In the early morning hours of March 20, 2003, U.S. airstrikes in Baghdad opened a new front in the global war on terrorism: Operation Iraqi Freedom had begun. The operation did what its name suggested. Militant extremists and insurgents were systematically exterminated, and Iraq's oppressive leader, Saddam Hussein, was hunted down and hanged. A new constitution was drafted and approved, elections were held, and an Iraqi army trained by U.S. military personnel was stood up. Having given rise to the promise of freedom and safety, our military mission in Iraq was assigned a new name: Operation New Dawn. Today, it needs no name because U.S. troops are now out of Iraq, ending America's eight-year military presence there.
It is now time for Iraq to protect itself from those who would seize its hard-won freedoms. And it is up to us, as Americans and as Legionnaires, to welcome home our service men and women who fought so bravely and successfully.
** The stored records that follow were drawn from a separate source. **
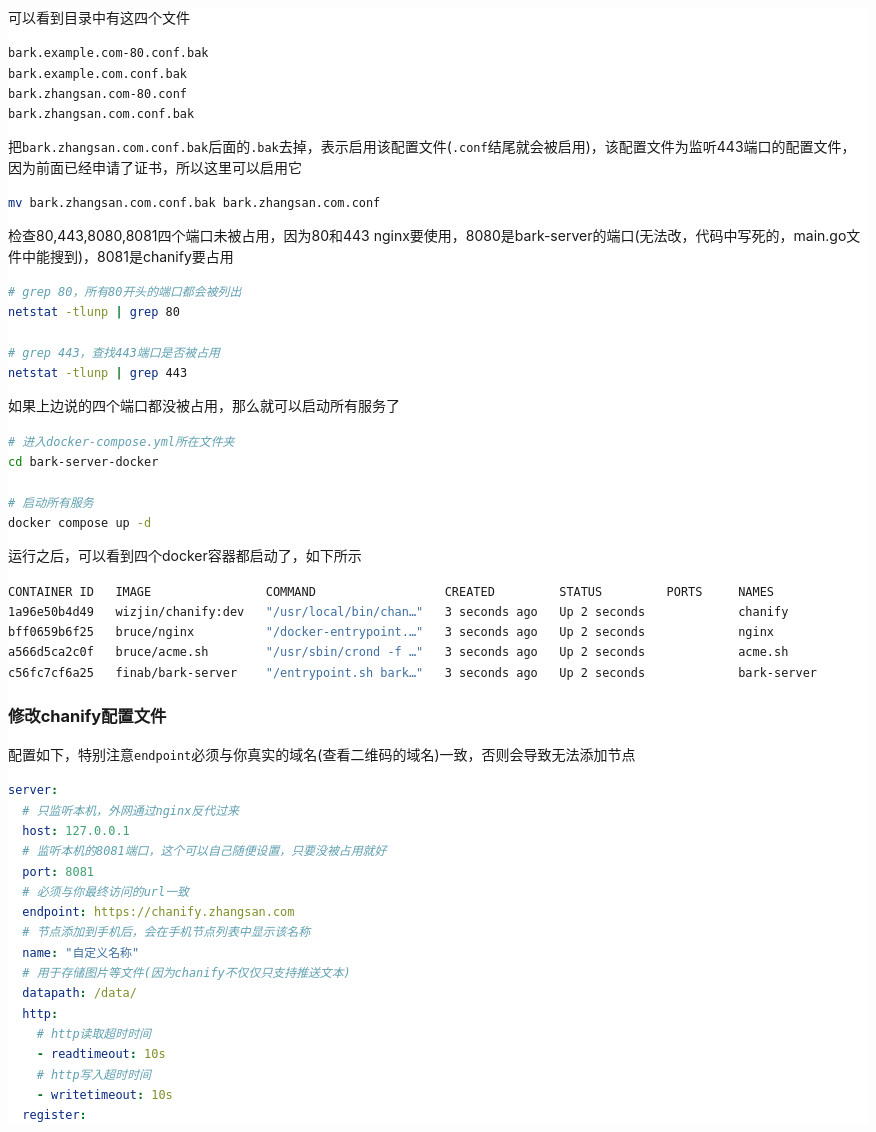 可以看到目录中有这四个文件
```bash
bark.example.com-80.conf.bak
bark.example.com.conf.bak
bark.zhangsan.com-80.conf
bark.zhangsan.com.conf.bak
```

把`bark.zhangsan.com.conf.bak`后面的`.bak`去掉，表示启用该配置文件(`.conf`结尾就会被启用)，该配置文件为监听443端口的配置文件，因为前面已经申请了证书，所以这里可以启用它
```bash
mv bark.zhangsan.com.conf.bak bark.zhangsan.com.conf
```

检查80,443,8080,8081四个端口未被占用，因为80和443 nginx要使用，8080是bark-server的端口(无法改，代码中写死的，main.go文件中能搜到)，8081是chanify要占用
```bash
# grep 80，所有80开头的端口都会被列出
netstat -tlunp | grep 80

# grep 443，查找443端口是否被占用
netstat -tlunp | grep 443
```

如果上边说的四个端口都没被占用，那么就可以启动所有服务了
```bash
# 进入docker-compose.yml所在文件夹
cd bark-server-docker

# 启动所有服务
docker compose up -d
```

运行之后，可以看到四个docker容器都启动了，如下所示
```bash
CONTAINER ID   IMAGE                COMMAND                  CREATED         STATUS         PORTS     NAMES
1a96e50b4d49   wizjin/chanify:dev   "/usr/local/bin/chan…"   3 seconds ago   Up 2 seconds             chanify
bff0659b6f25   bruce/nginx          "/docker-entrypoint.…"   3 seconds ago   Up 2 seconds             nginx
a566d5ca2c0f   bruce/acme.sh        "/usr/sbin/crond -f …"   3 seconds ago   Up 2 seconds             acme.sh
c56fc7cf6a25   finab/bark-server    "/entrypoint.sh bark…"   3 seconds ago   Up 2 seconds             bark-server
```

### 修改chanify配置文件
配置如下，特别注意`endpoint`必须与你真实的域名(查看二维码的域名)一致，否则会导致无法添加节点
```yaml
server:
  # 只监听本机，外网通过nginx反代过来
  host: 127.0.0.1
  # 监听本机的8081端口，这个可以自己随便设置，只要没被占用就好
  port: 8081
  # 必须与你最终访问的url一致
  endpoint: https://chanify.zhangsan.com
  # 节点添加到手机后，会在手机节点列表中显示该名称
  name: "自定义名称"
  # 用于存储图片等文件(因为chanify不仅仅只支持推送文本)
  datapath: /data/
  http:
    # http读取超时时间
    - readtimeout: 10s
    # http写入超时时间
    - writetimeout: 10s
  register:
```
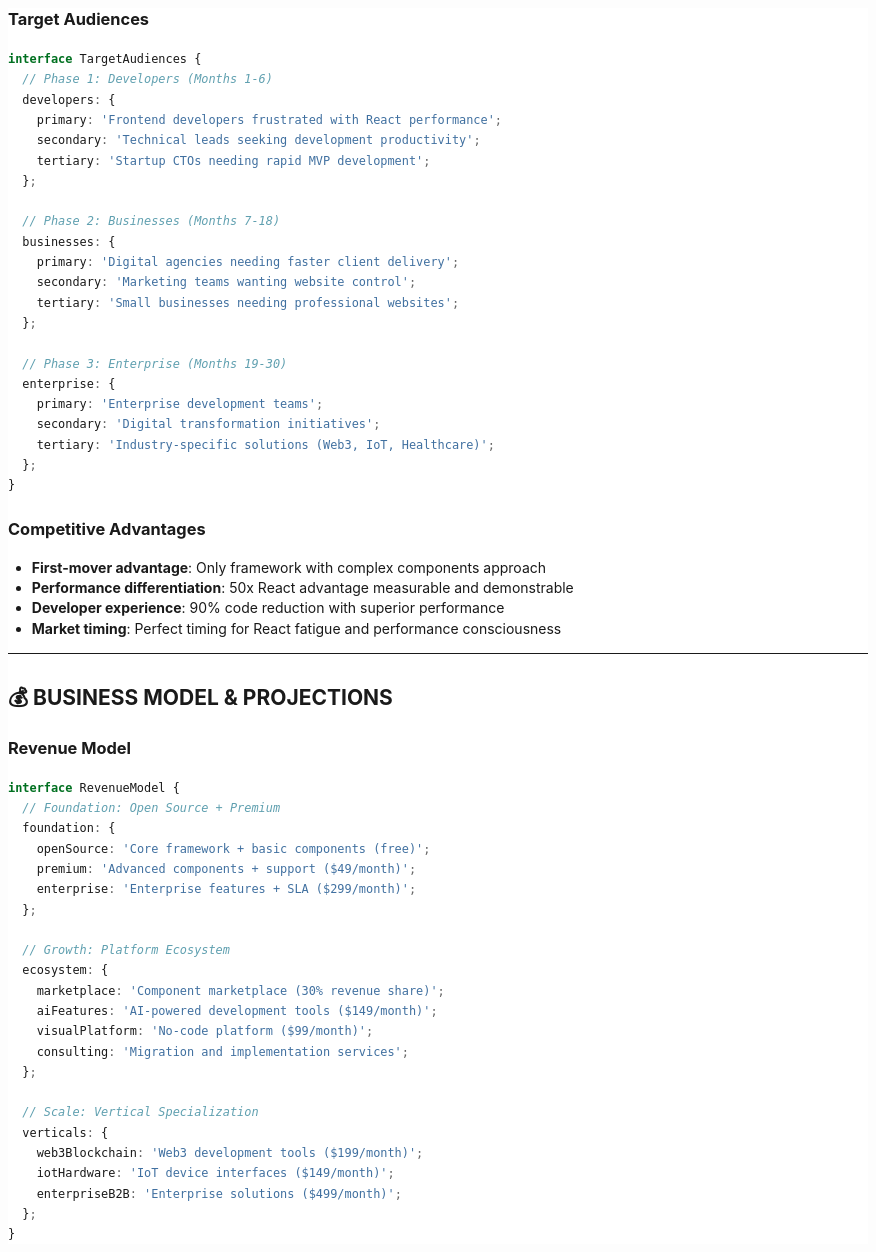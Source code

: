 ### **Target Audiences**
```typescript
interface TargetAudiences {
  // Phase 1: Developers (Months 1-6)
  developers: {
    primary: 'Frontend developers frustrated with React performance';
    secondary: 'Technical leads seeking development productivity';
    tertiary: 'Startup CTOs needing rapid MVP development';
  };
  
  // Phase 2: Businesses (Months 7-18)
  businesses: {
    primary: 'Digital agencies needing faster client delivery';
    secondary: 'Marketing teams wanting website control';
    tertiary: 'Small businesses needing professional websites';
  };
  
  // Phase 3: Enterprise (Months 19-30)
  enterprise: {
    primary: 'Enterprise development teams';
    secondary: 'Digital transformation initiatives';
    tertiary: 'Industry-specific solutions (Web3, IoT, Healthcare)';
  };
}
```

### **Competitive Advantages**
- **First-mover advantage**: Only framework with complex components approach
- **Performance differentiation**: 50x React advantage measurable and demonstrable
- **Developer experience**: 90% code reduction with superior performance
- **Market timing**: Perfect timing for React fatigue and performance consciousness

---

## 💰 **BUSINESS MODEL & PROJECTIONS**

### **Revenue Model**
```typescript
interface RevenueModel {
  // Foundation: Open Source + Premium
  foundation: {
    openSource: 'Core framework + basic components (free)';
    premium: 'Advanced components + support ($49/month)';
    enterprise: 'Enterprise features + SLA ($299/month)';
  };
  
  // Growth: Platform Ecosystem
  ecosystem: {
    marketplace: 'Component marketplace (30% revenue share)';
    aiFeatures: 'AI-powered development tools ($149/month)';
    visualPlatform: 'No-code platform ($99/month)';
    consulting: 'Migration and implementation services';
  };
  
  // Scale: Vertical Specialization
  verticals: {
    web3Blockchain: 'Web3 development tools ($199/month)';
    iotHardware: 'IoT device interfaces ($149/month)';
    enterpriseB2B: 'Enterprise solutions ($499/month)';
  };
}
```
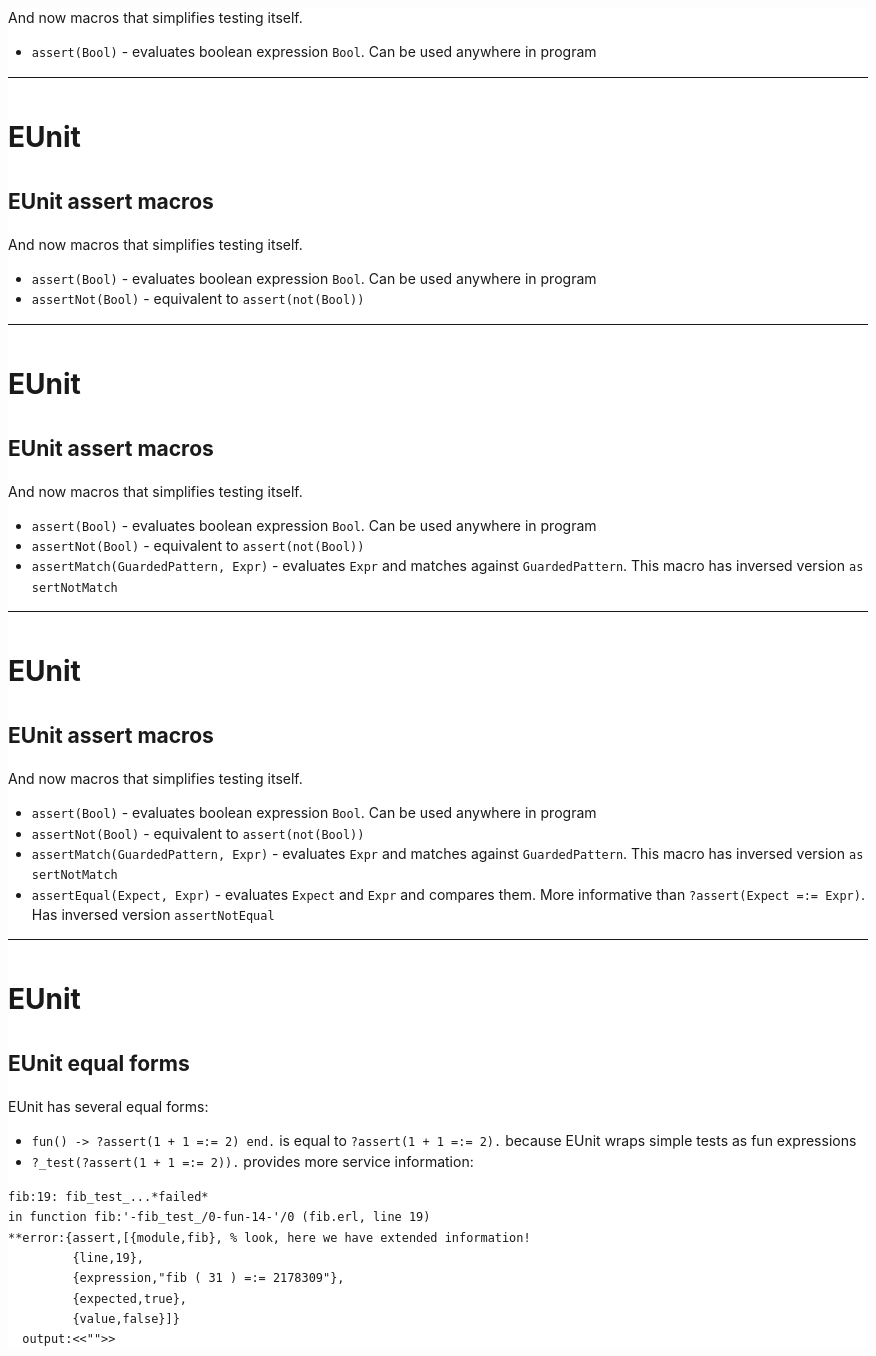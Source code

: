 And now macros that simplifies testing itself.

* `assert(Bool)` - evaluates boolean expression `Bool`. Can be used anywhere in program
---
# EUnit
## EUnit assert macros

And now macros that simplifies testing itself.

* `assert(Bool)` - evaluates boolean expression `Bool`. Can be used anywhere in program
* `assertNot(Bool)` - equivalent to `assert(not(Bool))`
---
# EUnit
## EUnit assert macros

And now macros that simplifies testing itself.

* `assert(Bool)` - evaluates boolean expression `Bool`. Can be used anywhere in program
* `assertNot(Bool)` - equivalent to `assert(not(Bool))`
* `assertMatch(GuardedPattern, Expr)` - evaluates `Expr` and matches against `GuardedPattern`. This macro has inversed version `assertNotMatch`
---
# EUnit
## EUnit assert macros

And now macros that simplifies testing itself.

* `assert(Bool)` - evaluates boolean expression `Bool`. Can be used anywhere in program
* `assertNot(Bool)` - equivalent to `assert(not(Bool))`
* `assertMatch(GuardedPattern, Expr)` - evaluates `Expr` and matches against `GuardedPattern`. This macro has inversed version `assertNotMatch`
* `assertEqual(Expect, Expr)` - evaluates `Expect` and `Expr` and compares them. More informative than `?assert(Expect =:= Expr)`. Has inversed version `assertNotEqual`
---
# EUnit
## EUnit equal forms

EUnit has several equal forms:

* `fun() -> ?assert(1 + 1 =:= 2) end.` is equal to `?assert(1 + 1 =:= 2).` because EUnit wraps simple tests as fun expressions
* `?_test(?assert(1 + 1 =:= 2)).` provides more service information:

```erlang-repl
fib:19: fib_test_...*failed*
in function fib:'-fib_test_/0-fun-14-'/0 (fib.erl, line 19)
**error:{assert,[{module,fib}, % look, here we have extended information!
         {line,19},
         {expression,"fib ( 31 ) =:= 2178309"},
         {expected,true},
         {value,false}]}
  output:<<"">>
```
Thousands of American military men and women will be able to gather with their families during the holidays in the coming days. Undoubtedly, they will raise their glasses in memory of nearly 4,500 comrades who went off to war and never came back alive. For some, the war will go on inside their heads for years to come.
Many of these veterans will need health care – physical and mental alike. Some will want to pursue delayed college educations or convert their military experiences into trades and professions. Unfortunately, a good number of them will enter a job market that is only beginning to recover after years of recession and an unemployment rate that has climbed to as high as 30 percent for veterans ages 20 to 24. Some will want to go into business for themselves.
As our troops have been serving, The American Legion has worked every day to ensure that the best possible care, compassion and opportunity are made available to them upon their return. We continue to work to make a better Post 9/11 GI Bill. We have fought for adequate funding for VA health-care services with special emphasis on improving mental health and the needs of women veterans. We have demanded better compliance with the Veterans Preference Hiring Act and with laws that require no less than 3 percent of federal contracts be awarded to service-disabled veterans. We have coordinated job fairs and business workshops. American Legion service officers are assisting tens of thousands of veterans and their families every day with benefits claims and other matters.
The war in Iraq may be over, at least for now, but our work in support of this generation of veterans has only begun. The American Legion was created primarily to provide that support, and it has fulfilled for every U.S. war era since 1919, regardless of the nation's economic condition or political climate.
Welcoming home our servicemembers is not just a government funding issue. It is a moral responsibility. That is why we will continue to reach out to all veterans for years and decades to come.
My wish this holiday season is that Legionnaires everywhere step forward and help our homecoming servicemembers, newly discharged veterans and their families adjust to their new lives. And do not be shy about it. Invite them to your posts. Offer a welcome-home dinner in their honor. If you have a National Guard or reserve unit based in your community, stage an event to celebrate their accomplishments. Help them charter a new American Legion post if they want one.
When the Vietnam War generation – my generation – came home from the service, too few Americans paid any attention to our sacrifices. Some showed outright disrespect. I think that is why we feel such a sense of connection to today's warriors.
So, as the Iraq generation comes home, please make sure they feel welcome in your post. Seek them out, if necessary. Lend an ear when they need someone to talk to. Share your experiences with them. Offer a shoulder to cry on, if one is needed. Regardless of where we served or when, we all have a common bond. And those of us who have seen combat in distant places know what it means to hear the words, "Welcome home" and "Thank you for your service."
It is my honor and privilege to offer the full support of the nation's largest veterans service organization to the men and women who've served with distinction in Iraq. May they always know that in The American Legion, they have a lifelong friend.